Food and irritable bowel syndrome

Irritable bowel syndrome (IBS) has always seemed like a bit of an odd term to me. Odd because whilst it is used to describe various symptoms related to the bowel, 'irritable' to me implies angry and annoyed. Assuming that a similar meaning is denoted for IBS, various notions perhaps acquire new meaning. If for example, we assume that the gut is the second brain, and our first brain (the one in our head!) is the part of us that becomes irritable, angry or annoyed in response to whatever, then one can see some sense in its use when applied to the gut.

I digress. There is quite a lot of speculation as to what causes IBS and what are the most effective ways of reducing or managing symptoms. Outside of psychological factors such as stress, diet and food have been consistently related to some cases of IBS and the suggestion that sensitivity or intolerance might be tied into symptoms. I wrote a post about this not so long ago following the publication of quite an important piece of research where non-celiac gluten intolerance seemed to be linked to some cases of IBS. Removing gluten, or rather reintroducing gluten after having previously been excluded from the diet, seemed to be linked to the appearance of various IBS symptoms over placebo.

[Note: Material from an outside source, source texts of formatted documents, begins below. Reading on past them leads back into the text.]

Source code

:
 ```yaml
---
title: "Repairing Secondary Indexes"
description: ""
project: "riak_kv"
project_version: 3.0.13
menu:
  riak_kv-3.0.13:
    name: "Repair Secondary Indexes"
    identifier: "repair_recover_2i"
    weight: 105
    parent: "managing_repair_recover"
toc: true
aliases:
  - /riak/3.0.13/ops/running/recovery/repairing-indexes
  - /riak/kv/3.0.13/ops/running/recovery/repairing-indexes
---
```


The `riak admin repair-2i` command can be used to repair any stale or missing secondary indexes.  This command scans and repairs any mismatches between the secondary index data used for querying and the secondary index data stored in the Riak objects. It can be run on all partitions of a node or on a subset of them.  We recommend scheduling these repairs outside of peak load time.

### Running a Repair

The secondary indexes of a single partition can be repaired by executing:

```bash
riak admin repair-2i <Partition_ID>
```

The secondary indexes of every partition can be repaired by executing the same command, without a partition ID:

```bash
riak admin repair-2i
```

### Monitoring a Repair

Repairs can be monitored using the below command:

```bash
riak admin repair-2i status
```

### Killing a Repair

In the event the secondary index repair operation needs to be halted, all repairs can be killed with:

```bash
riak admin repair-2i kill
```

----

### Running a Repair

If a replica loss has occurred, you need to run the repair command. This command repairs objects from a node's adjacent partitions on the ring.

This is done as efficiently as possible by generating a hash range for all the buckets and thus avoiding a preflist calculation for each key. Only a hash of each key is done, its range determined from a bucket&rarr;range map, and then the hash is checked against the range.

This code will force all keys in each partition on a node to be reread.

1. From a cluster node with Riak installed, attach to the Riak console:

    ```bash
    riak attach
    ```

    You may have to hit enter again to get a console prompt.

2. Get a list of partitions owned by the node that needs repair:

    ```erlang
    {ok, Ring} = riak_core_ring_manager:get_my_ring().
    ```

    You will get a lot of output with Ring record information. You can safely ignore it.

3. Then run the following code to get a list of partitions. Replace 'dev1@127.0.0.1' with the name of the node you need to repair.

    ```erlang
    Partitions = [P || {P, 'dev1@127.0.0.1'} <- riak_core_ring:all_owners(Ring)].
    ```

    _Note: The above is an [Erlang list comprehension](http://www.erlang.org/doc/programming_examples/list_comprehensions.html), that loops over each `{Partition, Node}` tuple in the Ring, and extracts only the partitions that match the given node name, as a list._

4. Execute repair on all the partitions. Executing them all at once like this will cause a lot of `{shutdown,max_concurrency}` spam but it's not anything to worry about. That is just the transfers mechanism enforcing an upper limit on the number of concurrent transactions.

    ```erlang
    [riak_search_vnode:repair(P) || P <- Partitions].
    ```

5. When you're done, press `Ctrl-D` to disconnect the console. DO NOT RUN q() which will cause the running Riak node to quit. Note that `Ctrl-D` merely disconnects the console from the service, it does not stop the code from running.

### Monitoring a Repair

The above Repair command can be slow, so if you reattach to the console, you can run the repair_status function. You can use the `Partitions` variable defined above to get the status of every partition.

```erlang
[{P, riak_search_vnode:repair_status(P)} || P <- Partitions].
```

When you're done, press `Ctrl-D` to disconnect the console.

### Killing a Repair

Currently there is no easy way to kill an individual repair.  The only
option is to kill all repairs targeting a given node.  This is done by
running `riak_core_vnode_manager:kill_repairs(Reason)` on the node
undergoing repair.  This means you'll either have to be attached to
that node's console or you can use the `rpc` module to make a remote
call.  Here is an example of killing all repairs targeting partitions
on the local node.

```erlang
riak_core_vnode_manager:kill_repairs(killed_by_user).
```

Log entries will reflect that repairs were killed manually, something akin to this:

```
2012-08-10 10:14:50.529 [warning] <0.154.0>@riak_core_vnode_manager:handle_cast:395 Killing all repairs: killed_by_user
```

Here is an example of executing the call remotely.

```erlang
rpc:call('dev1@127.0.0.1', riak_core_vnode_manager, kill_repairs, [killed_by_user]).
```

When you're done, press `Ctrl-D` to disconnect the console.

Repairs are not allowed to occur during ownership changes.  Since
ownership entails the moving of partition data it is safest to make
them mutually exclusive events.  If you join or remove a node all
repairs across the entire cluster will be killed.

A recent article adds to the dietary connection. The paper by Carroccio and colleagues* suggested that a quarter of their participant group were found to have a food hypersensitivity to cow's milk protein and/or gluten wheat protein. Furthermore levels of tryptase, an enzyme normally released as part of an allergic-immune response, and fecal eosinophil cationic protein (ECP), related to inflammation, were higher in those participants with IBS and food hypersensitivity. This indicating some possibility of identifying those cases of IBS with a potential dietary effect involved.

Whilst complicated, dare I say spectral, conditions such as IBS are never going to be caused by one factor and one factor alone, there is some reliable evidence emerging implicating a dietary effect as being involved. Much like lifestyle and stress-reduction treatments and pharmacotherapy, such a dietary effect if linked, provides another possible intervention route to potentially alleviating symptoms, at least for a proportion of those affected.

* Carroccio A. et al. Fecal assays detect hypersensitivity to cows milk protein and gluten in adults with irritable bowel syndrome. Clinical Gastroenterology & Hepatology. August 2011.